Detect data bias with Amazon SageMaker Clarify

In Data Science and machine learning, bias can be present in data before any model training occurs. In this article we will analyze bias on a dataset, generate and analyze bias reports, and prepare the dataset for the model training.
aws
cloud-data-science
natural-language-processing
Author

Pranath Fernando

Published

February 4, 2023

1 Introduction

In Data Science and machine learning, bias can be present in data before any model training occurs. Inspecting a dataset for bias can help detect collection gaps, inform your feature engineering, and understand biases the dataset may reflect. In this article we will analyze bias on a dataset, generate and analyze bias reports, and prepare the dataset for the model training.

2 Setup AWS Sagemaker

In an earlier article we introduced AWS cloud services for data science, and how it can help with different stages of the data science & machine learning workflow.

In this project, we will be using AWS Sagemaker Clarify to explore the bias in a dataset.

Let’s now set up AWS sagemaker for this new project.

import boto3
import sagemaker
import pandas as pd
import numpy as np
import botocore

config = botocore.config.Config(user_agent_extra='dlai-pds/c1/w2')

# low-level service client of the boto3 session
sm = boto3.client(service_name='sagemaker', 
                  config=config)

sess = sagemaker.Session(sagemaker_client=sm)

bucket = sess.default_bucket()
role = sagemaker.get_execution_role()
region = sess.boto_region_name
import matplotlib.pyplot as plt
%matplotlib inline
%config InlineBackend.figure_format='retina'

3 Analyze the dataset

As with our earlier article using AWS we will be using the Women’s Clothing Reviews a public dataset available on kaggle.

It is shared in a public Amazon S3 bucket, and is available as a comma-separated value (CSV) text format:

3.1 Create a pandas data frame from the CSV file

Let’s create a pandas dataframe from each of the product categories and concatenate them into one.

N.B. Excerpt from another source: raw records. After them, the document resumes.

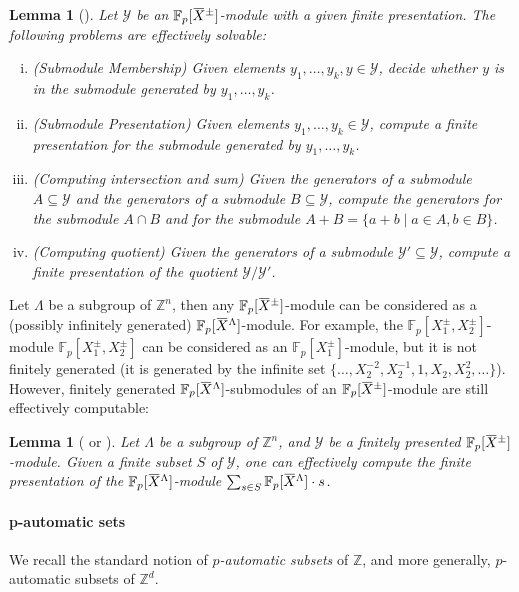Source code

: \documentclass[a4paper,UKenglish,cleveref, autoref, thm-restate]{lipics-v2021}
\newcommand{\Z}{\mathbb{Z}}
\newcommand{\F}{\mathbb{F}}
\newcommand{\mY}{\mathcal{Y}}
\newcommand{\oX}{\mkern 1.5mu\overline{\mkern-1.5mu X \mkern-1.5mu}\mkern 1.5mu}
\newtheorem{lem}[thrm]{Lemma}
\theoremstyle{definition}
\theoremstyle{definition}
\theoremstyle{definition}
\begin{document}
\begin{lem}[{\cite[Lemma~2.1, 2.2]{baumslag1981computable}}]\label{lem:classicdec}
    Let $\mY$ be an $\F_p[\oX^{\pm}]$-module with a given finite presentation.
    The following problems are effectively solvable:
    \begin{enumerate}[(i)]
        \item \textit{(Submodule Membership)} Given elements $y_1, \ldots, y_k, y \in \mY$, decide whether $y$ is in the submodule generated by $y_1, \ldots, y_k$.
        \item \textit{(Submodule Presentation)} Given elements $y_1, \ldots, y_k \in \mY$, compute a finite presentation for the submodule generated by $y_1, \ldots, y_k$.
        \item \textit{(Computing intersection and sum)} Given the generators of a submodule $A \subseteq \mY$ and the generators of a submodule $B \subseteq \mY$, compute the generators for the submodule $A \cap B$ and for the submodule $A + B = \{a + b \mid a \in A, b \in B\}$.
        \item \textit{(Computing quotient)} Given the generators of a submodule $\mY' \subseteq \mY$, compute a finite presentation of the quotient $\mY/\mY'$.
    \end{enumerate}
\end{lem}

Let $\Lambda$ be a subgroup of $\Z^n$, then any $\F_p[\oX^{\pm}]$-module can be considered as a (possibly infinitely generated) $\F_p[\oX^{\Lambda}]$-module. For example, the $\F_p[X_1^{\pm}, X_2^{\pm}]$-module $\F_p[X_1^{\pm}, X_2^{\pm}]$ can be considered as an $\F_p[X_1^{\pm}]$-module, but it is not finitely generated (it is generated by the infinite set $\{\ldots, X_2^{-2}, X_2^{-1}, 1, X_2, X_2^2, \ldots\}$).
However, finitely generated $\F_p[\oX^{\Lambda}]$-submodules of an $\F_p[\oX^{\pm}]$-module are still effectively computable:

\begin{lem}[{\cite[Theorem~2.14]{baumslag1981computable} or \cite[Theorem~2.6]{baumslag1994algorithmic}}]\label{lem:sgmod}
    Let $\Lambda$ be a subgroup of $\Z^n$, and $\mY$ be a finitely presented $\F_p[\oX^{\pm}]$-module.
    Given a finite subset $S$ of $\mY$, one can effectively compute the finite presentation of the $\F_p[\oX^{\Lambda}]$-module $\sum_{s \in S} \F_p[\oX^{\Lambda}] \cdot s$.
\end{lem}

\paragraph*{p-automatic sets}
We recall the standard notion of \emph{$p$-automatic subsets} of $\Z$, and more generally, $p$-automatic subsets of $\Z^d$.
\end{document}
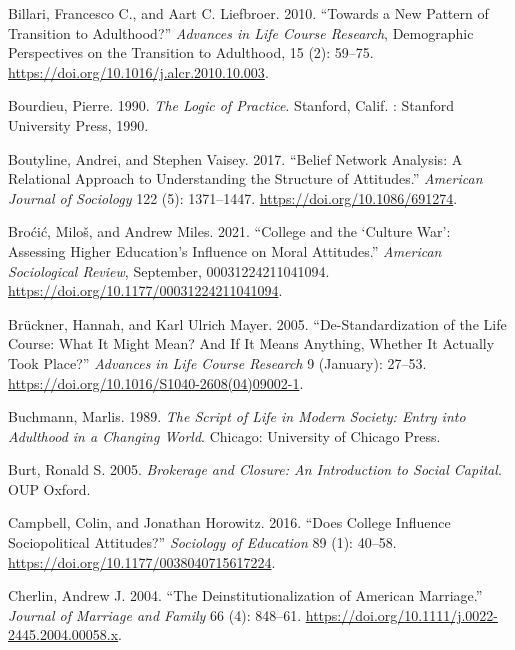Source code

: \documentclass[
  12pt,
]{article}
\newlength{\cslhangindent}
\newlength{\cslentryspacingunit} %
\newenvironment{CSLReferences}[2] %
 {%
  \setlength{\parindent}{0pt}
  \ifodd #1
  \let\oldpar\par
  \def\par{\hangindent=\cslhangindent\oldpar}
  \fi
  \setlength{\parskip}{#2\cslentryspacingunit}
 }%
 {}
\begin{document}
\begin{CSLReferences}{1}{0}
\leavevmode{}%
Billari, Francesco C., and Aart C. Liefbroer. 2010. {``Towards a New Pattern of Transition to Adulthood?''} \emph{Advances in Life Course Research}, Demographic {Perspectives} on the {Transition} to {Adulthood}, 15 (2): 59--75. \url{https://doi.org/10.1016/j.alcr.2010.10.003}.

\leavevmode{}%
Bourdieu, Pierre. 1990. \emph{The Logic of Practice}. Stanford, Calif. : Stanford University Press, 1990.

\leavevmode{}%
Boutyline, Andrei, and Stephen Vaisey. 2017. {``Belief {Network} {Analysis}: {A} {Relational} {Approach} to {Understanding} the {Structure} of {Attitudes}.''} \emph{American Journal of Sociology} 122 (5): 1371--1447. \url{https://doi.org/10.1086/691274}.

\leavevmode{}%
Broćić, Miloš, and Andrew Miles. 2021. {``College and the {`{Culture} {War}'}: {Assessing} {Higher} {Education}'s {Influence} on {Moral} {Attitudes}.''} \emph{American Sociological Review}, September, 00031224211041094. \url{https://doi.org/10.1177/00031224211041094}.

\leavevmode{}%
Brückner, Hannah, and Karl Ulrich Mayer. 2005. {``De-{Standardization} of the {Life} {Course}: {What} It {Might} {Mean}? {And} If It {Means} {Anything}, {Whether} It {Actually} {Took} {Place}?''} \emph{Advances in Life Course Research} 9 (January): 27--53. \url{https://doi.org/10.1016/S1040-2608(04)09002-1}.

\leavevmode{}%
Buchmann, Marlis. 1989. \emph{The Script of Life in Modern Society: Entry into Adulthood in a Changing World}. Chicago: University of Chicago Press.

\leavevmode{}%
Burt, Ronald S. 2005. \emph{Brokerage and {Closure}: {An} {Introduction} to {Social} {Capital}}. OUP Oxford.

\leavevmode{}%
Campbell, Colin, and Jonathan Horowitz. 2016. {``Does {College} {Influence} {Sociopolitical} {Attitudes}?''} \emph{Sociology of Education} 89 (1): 40--58. \url{https://doi.org/10.1177/0038040715617224}.

\leavevmode{}%
Cherlin, Andrew J. 2004. {``The Deinstitutionalization of {American} Marriage.''} \emph{Journal of Marriage and Family} 66 (4): 848--61. \url{https://doi.org/10.1111/j.0022-2445.2004.00058.x}.


\end{CSLReferences}
\end{document}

!aws s3 cp 's3://dlai-practical-data-science/data/transformed/womens_clothing_ecommerce_reviews_transformed.csv' ./
download: s3://dlai-practical-data-science/data/transformed/womens_clothing_ecommerce_reviews_transformed.csv to ./womens_clothing_ecommerce_reviews_transformed.csv
path = './womens_clothing_ecommerce_reviews_transformed.csv'

df = pd.read_csv(path)
df.head()
sentiment review_body product_category
0 1 If this product was in petite i would get the... Blouses
1 1 Love this dress! it's sooo pretty. i happene... Dresses
2 0 I had such high hopes for this dress and reall... Dresses
3 1 I love love love this jumpsuit. it's fun fl... Pants
4 1 This shirt is very flattering to all due to th... Blouses

As we saw in the earlier article, there are way more positive reviews than negative or neutral. Such a dataset is called unbalanced.

In this case, using a relatively small data subset we could visualize the occurring unbalances. At scale, we would need to perform bias analysis. Let’s use this dataset as an example.

import seaborn as sns

sns.countplot(data=df, x='sentiment', hue='product_category')

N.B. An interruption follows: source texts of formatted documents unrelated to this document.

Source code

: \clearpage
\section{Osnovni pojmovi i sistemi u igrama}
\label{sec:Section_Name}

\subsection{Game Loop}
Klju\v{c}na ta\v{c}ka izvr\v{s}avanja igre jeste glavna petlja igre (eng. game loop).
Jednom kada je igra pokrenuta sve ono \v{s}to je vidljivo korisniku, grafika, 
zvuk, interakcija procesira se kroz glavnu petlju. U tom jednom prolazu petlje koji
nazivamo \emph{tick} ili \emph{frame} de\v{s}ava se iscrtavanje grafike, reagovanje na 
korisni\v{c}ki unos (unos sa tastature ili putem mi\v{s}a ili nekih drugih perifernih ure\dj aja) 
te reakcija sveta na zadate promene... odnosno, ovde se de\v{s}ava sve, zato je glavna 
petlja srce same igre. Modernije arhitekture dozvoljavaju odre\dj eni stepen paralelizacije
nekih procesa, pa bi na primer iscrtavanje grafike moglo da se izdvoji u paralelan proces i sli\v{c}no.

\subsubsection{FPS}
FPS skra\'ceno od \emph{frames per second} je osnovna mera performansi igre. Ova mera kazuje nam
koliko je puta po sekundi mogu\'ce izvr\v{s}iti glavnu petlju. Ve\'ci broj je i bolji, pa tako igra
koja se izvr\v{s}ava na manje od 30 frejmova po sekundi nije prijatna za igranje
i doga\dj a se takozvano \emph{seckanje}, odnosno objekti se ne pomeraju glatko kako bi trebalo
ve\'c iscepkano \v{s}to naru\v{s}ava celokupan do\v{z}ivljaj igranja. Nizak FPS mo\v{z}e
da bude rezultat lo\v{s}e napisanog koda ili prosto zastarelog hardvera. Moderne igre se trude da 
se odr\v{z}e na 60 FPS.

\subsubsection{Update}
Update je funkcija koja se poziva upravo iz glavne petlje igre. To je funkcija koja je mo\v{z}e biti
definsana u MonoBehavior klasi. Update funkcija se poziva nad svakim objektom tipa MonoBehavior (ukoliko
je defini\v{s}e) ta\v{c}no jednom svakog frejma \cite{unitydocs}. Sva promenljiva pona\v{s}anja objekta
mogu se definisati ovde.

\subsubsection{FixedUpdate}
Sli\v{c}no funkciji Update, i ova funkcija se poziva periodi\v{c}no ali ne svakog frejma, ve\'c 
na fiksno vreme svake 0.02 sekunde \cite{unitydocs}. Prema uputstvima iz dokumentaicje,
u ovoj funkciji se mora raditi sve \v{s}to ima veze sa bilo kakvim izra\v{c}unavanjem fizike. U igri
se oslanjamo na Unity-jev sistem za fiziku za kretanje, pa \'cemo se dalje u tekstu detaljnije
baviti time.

plt.legend(loc='upper right',bbox_to_anchor=(1.3, 1.1))
<matplotlib.legend.Legend at 0x7fc9f6a32090>

3.2 Upload the dataset to S3 bucket

Now we will upload the dataset to a private S3 bucket in a folder called bias/unbalanced.

data_s3_uri_unbalanced = sess.upload_data(bucket=bucket, 
                               key_prefix='bias/unbalanced', 
                               path='./womens_clothing_ecommerce_reviews_transformed.csv')
data_s3_uri_unbalanced
's3://sagemaker-us-east-1-763519884484/bias/unbalanced/womens_clothing_ecommerce_reviews_transformed.csv'

4 Analyze class imbalance on the dataset with Amazon SageMaker Clarify

Let’s analyze bias in sentiment with respect to the product_category facet on the dataset.

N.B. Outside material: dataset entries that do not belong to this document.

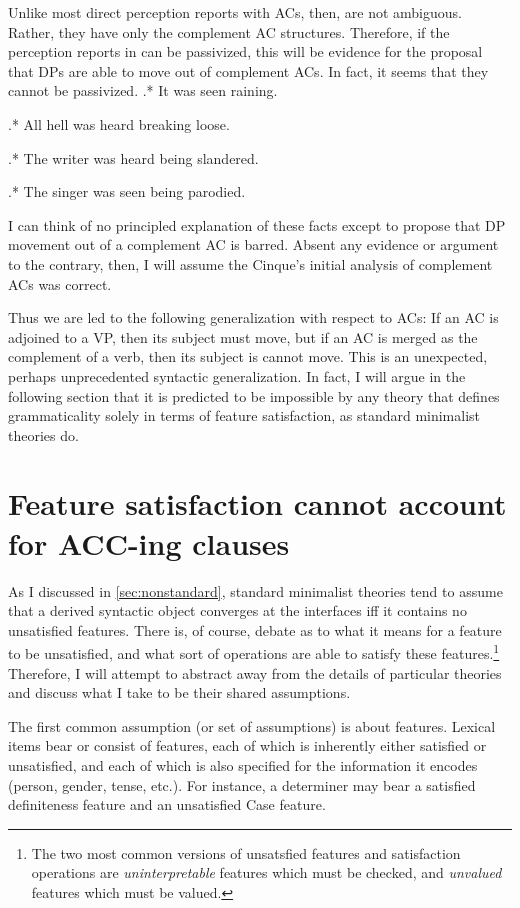 \documentclass[MilwayThesis]{subfiles}
\begin{document}
Unlike most direct perception reports with ACs, then,  are not ambiguous.
Rather, they have only the complement AC structures.
Therefore, if the perception reports in  can be passivized, this will be evidence for the proposal that DPs are able to move out of complement ACs.
In fact, it seems that they cannot be passivized.
\ex.* It was seen raining.

\ex.* All hell was heard breaking loose.

\ex.* The writer was heard being slandered.

\ex.* The singer was seen being parodied.

I can think of no principled explanation of these facts except to propose that DP movement out of a complement AC is barred.
Absent any evidence or argument to the contrary, then, I will assume the Cinque's initial analysis of complement ACs was correct.

Thus we are led to the following generalization with respect to ACs:
If an AC is adjoined to a VP, then its subject must move, but if an AC is merged as the complement of a verb, then its subject is cannot move.
This is an unexpected, perhaps unprecedented syntactic generalization.
In fact, I will argue in the following section that it is predicted to be impossible by any theory that defines grammaticality solely in terms of feature satisfaction, as standard minimalist theories do.
\section{Feature satisfaction cannot account for ACC-ing clauses}\label{sec:paradox}
As I discussed in \cref{sec:nonstandard}, standard minimalist theories tend to assume that a derived syntactic object converges at the interfaces iff it contains no unsatisfied features.
There is, of course, debate as to what it means for a feature to be unsatisfied, and what sort of operations are able to satisfy these features.\footnote{
	The two most common versions of unsatsfied features and satisfaction operations are \textit{uninterpretable} features which must be checked, and \textit{unvalued} features which must be valued.
}
Therefore, I will attempt to abstract away from the details of particular theories and discuss what I take to be their shared assumptions.

The first common assumption (or set of assumptions) is about features.
Lexical items bear or consist of features, each of which is inherently either satisfied or unsatisfied, and each of which is also specified for the information it encodes (person, gender, tense, etc.).
For instance, a determiner may bear a satisfied definiteness feature and an unsatisfied Case feature.
\end{document}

4.1 Configure a DataConfig

Information about the input data needs to be provided to the processor. This can be done with the DataConfig of the Clarify container. It stores information about the dataset to be analyzed, for example the dataset file, its format, headers and labels.

We can use DataConfig to configure the target column ('sentiment' label), data input (data_s3_uri_unbalanced) and output paths (bias_report_unbalanced_output_path) with their formats (header names and the dataset type):

from sagemaker import clarify

bias_report_unbalanced_output_path = 's3://{}/bias/generated_bias_report/unbalanced'.format(bucket)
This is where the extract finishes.